Net Investment Income Tax and State Taxes
Federal capital gains tax is only part of the picture. Most states tax capital gains as ordinary income — California at 13.3%, New Jersey at 10.75%, Oregon at 9.9%, New York at 10.9%. A few states have no income tax (Florida, Texas, Washington, Nevada, Wyoming, South Dakota, Alaska) and thus no state capital gains tax. This geographic reality creates meaningful after-tax return differences for investors in high-tax states.
Combined federal and California taxes on a $50,000 long-term capital gain for a taxpayer in the 20% federal long-term rate bracket: 20% federal + 3.8% NIIT + 13.3% California = 37.1% effective tax rate. The same gain in Florida: 20% + 3.8% = 23.8%. The state difference alone costs $6,650 on a $50,000 gain. Over an investing lifetime, residency decisions have compounding tax implications that dwarf most other financial choices.
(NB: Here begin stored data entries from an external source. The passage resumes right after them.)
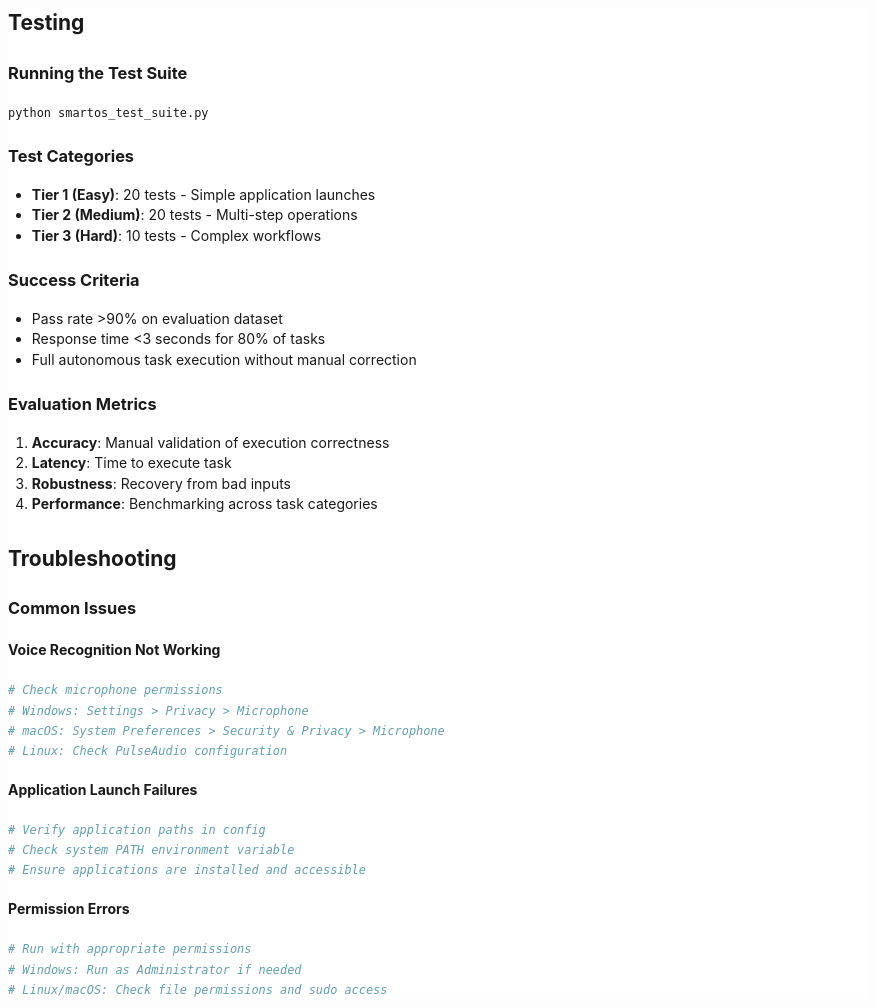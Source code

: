 ## Testing

### Running the Test Suite

```bash
python smartos_test_suite.py
```

### Test Categories

- **Tier 1 (Easy)**: 20 tests - Simple application launches
- **Tier 2 (Medium)**: 20 tests - Multi-step operations
- **Tier 3 (Hard)**: 10 tests - Complex workflows

### Success Criteria

- Pass rate >90% on evaluation dataset
- Response time <3 seconds for 80% of tasks  
- Full autonomous task execution without manual correction

### Evaluation Metrics

1. **Accuracy**: Manual validation of execution correctness
2. **Latency**: Time to execute task
3. **Robustness**: Recovery from bad inputs
4. **Performance**: Benchmarking across task categories

## Troubleshooting

### Common Issues

#### Voice Recognition Not Working
```bash
# Check microphone permissions
# Windows: Settings > Privacy > Microphone
# macOS: System Preferences > Security & Privacy > Microphone
# Linux: Check PulseAudio configuration
```

#### Application Launch Failures
```bash
# Verify application paths in config
# Check system PATH environment variable
# Ensure applications are installed and accessible
```

#### Permission Errors
```bash
# Run with appropriate permissions
# Windows: Run as Administrator if needed
# Linux/macOS: Check file permissions and sudo access
```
Capital Gains in Retirement Accounts
Assets held in traditional IRAs and 401(k)s don't generate capital gains events when you buy or sell within the account. All growth accumulates tax-deferred, and you pay ordinary income tax only on withdrawals in retirement. In Roth accounts, qualified withdrawals are completely tax-free — making Roth accounts ideal for holding your highest-growth, highest-gain assets.
The practical asset location strategy: hold tax-inefficient assets (high-dividend stocks, REITs, actively managed funds with high turnover) in tax-sheltered retirement accounts. Hold tax-efficient assets (index ETFs with low turnover, buy-and-hold individual stocks, municipal bonds) in taxable accounts where their low capital gains distributions create minimal annual tax drag. This location strategy can increase after-tax portfolio returns by 0.3 to 0.7% per year without any change in investment selection — purely through tax placement.